DOGE was the beginning: More than 3,600 revenue agents were fired in one go. But the gutting continued. Overall headcount fell more than 25%. Over at the Global High Wealth division (the unit that audits billionaires) that number was nearly 40%. This has led to a collapse in audit rates — especially for the ultrawealthy — with 2025 marking a historic low. According to many tax attorneys the IRS is now a “zombie.”
What’s even more striking is that the IRS had already been in decline. The agency’s staffing levels are now far below those of the 1990s. In the 2010s alone, the IRS’ enforcement budget decreased by nearly 30%. Over the same period, the audit rate for those making over a million dollars fell by 70%. People wonder how corporations still get away with not paying taxes, or how America is losing a trillion dollars to tax evasion every year. The answer is simple: No one is enforcing the law.
Accelerant
Washington’s Defund the Police movement was undeniably championed by President Trump, who called it “the largest deregulation campaign in history.” But he didn’t start it. This is a story that spans decades, across multiple administrations and parties. White-collar crime prosecutions have been sliding for years — down 60% from 1995. The same is true of federal corporate prosecutions, which are also in free-fall. The prosecution rate for white-collar criminal referrals has fallen to 24% — a record low, meaning three out of four referrals are simply declined. In other words the movement is structural, and Trump is merely an accelerant.

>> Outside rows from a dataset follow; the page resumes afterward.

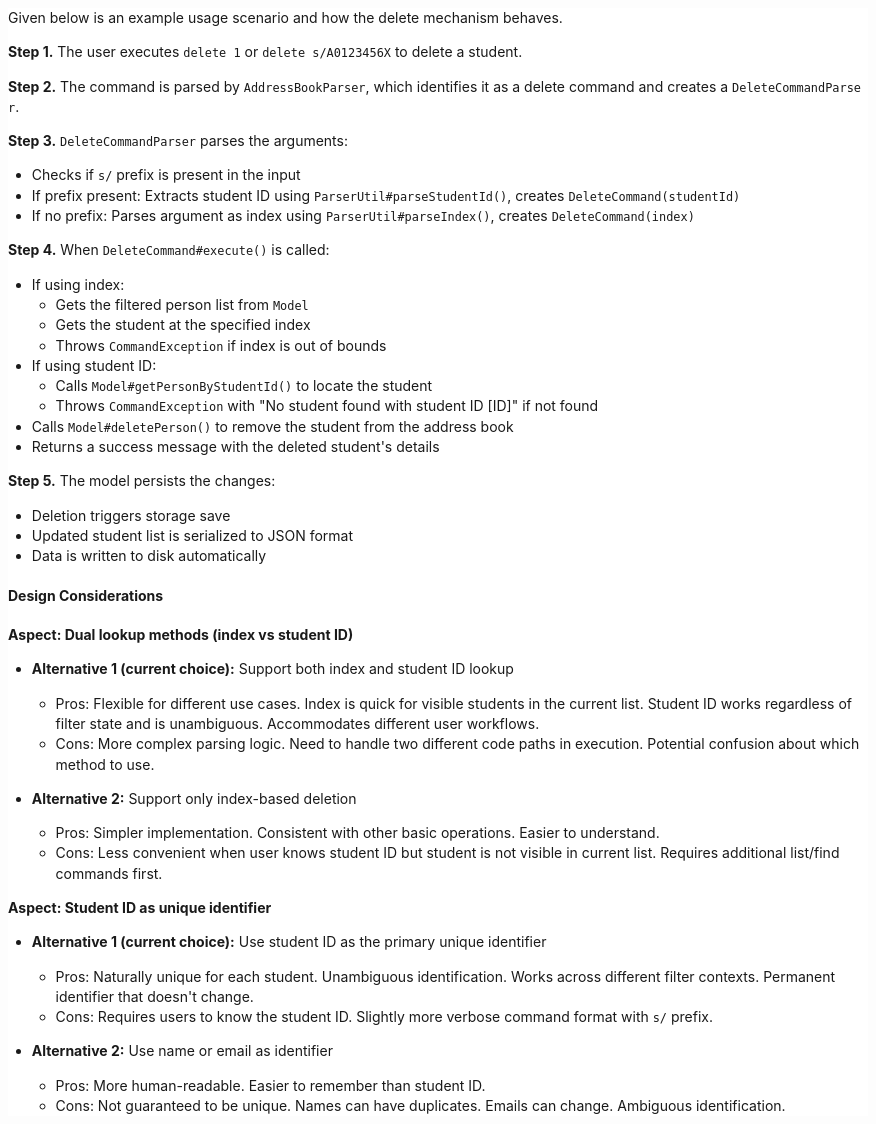 Given below is an example usage scenario and how the delete mechanism behaves.

**Step 1.** The user executes `delete 1` or `delete s/A0123456X` to delete a student.

**Step 2.** The command is parsed by `AddressBookParser`, which identifies it as a delete command and creates a `DeleteCommandParser`.

**Step 3.** `DeleteCommandParser` parses the arguments:
- Checks if `s/` prefix is present in the input
- If prefix present: Extracts student ID using `ParserUtil#parseStudentId()`, creates `DeleteCommand(studentId)`
- If no prefix: Parses argument as index using `ParserUtil#parseIndex()`, creates `DeleteCommand(index)`

**Step 4.** When `DeleteCommand#execute()` is called:
- If using index:
  - Gets the filtered person list from `Model`
  - Gets the student at the specified index
  - Throws `CommandException` if index is out of bounds
- If using student ID:
  - Calls `Model#getPersonByStudentId()` to locate the student
  - Throws `CommandException` with "No student found with student ID [ID]" if not found
- Calls `Model#deletePerson()` to remove the student from the address book
- Returns a success message with the deleted student's details

**Step 5.** The model persists the changes:
- Deletion triggers storage save
- Updated student list is serialized to JSON format
- Data is written to disk automatically

#### Design Considerations

**Aspect: Dual lookup methods (index vs student ID)**

* **Alternative 1 (current choice):** Support both index and student ID lookup
  * Pros: Flexible for different use cases. Index is quick for visible students in the current list. Student ID works regardless of filter state and is unambiguous. Accommodates different user workflows.
  * Cons: More complex parsing logic. Need to handle two different code paths in execution. Potential confusion about which method to use.

* **Alternative 2:** Support only index-based deletion
  * Pros: Simpler implementation. Consistent with other basic operations. Easier to understand.
  * Cons: Less convenient when user knows student ID but student is not visible in current list. Requires additional list/find commands first.

**Aspect: Student ID as unique identifier**

* **Alternative 1 (current choice):** Use student ID as the primary unique identifier
  * Pros: Naturally unique for each student. Unambiguous identification. Works across different filter contexts. Permanent identifier that doesn't change.
  * Cons: Requires users to know the student ID. Slightly more verbose command format with `s/` prefix.

* **Alternative 2:** Use name or email as identifier
  * Pros: More human-readable. Easier to remember than student ID.
  * Cons: Not guaranteed to be unique. Names can have duplicates. Emails can change. Ambiguous identification.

The longer this goes on the worse it’ll get. Last year marked the largest one-year reduction to the federal workforce since the demobilization of World War II. If the outcome of laying off millions of cops were a decrease in crime, then great. But that’s not what we’re witnessing. Insider trading is now ubiquitous. Tax evasion is standardized. There’s no better reason to commit a crime than the knowledge you won’t get caught, and no better time to be a criminal than now.
Refund The Police
I began this post with a snarky question: Why are we all moonlighting as cops? I hope the answer is now clear: because there are no more cops. The reason regular citizens suddenly feel the need to investigate insider trading is because no one else will. The same is true of crypto fraud and the Epstein Files. Put another way, the cops aren’t coming. Those who don’t yet understand this will eventually.
So I end this post with a proposal to start another movement — one that was once espoused by the Republican Party, but in recent years seems to have been abandoned. I call it “Refund the Police,” and the thesis is simple: If you want to reduce crime, hire more cops.
We can also call it “Law and Order” or “Tough On Crime.” Either way, these slogans have been abused and perverted by leaders who’ve systematically exempted themselves from the bounds of the law. The cops are now nowhere to be found.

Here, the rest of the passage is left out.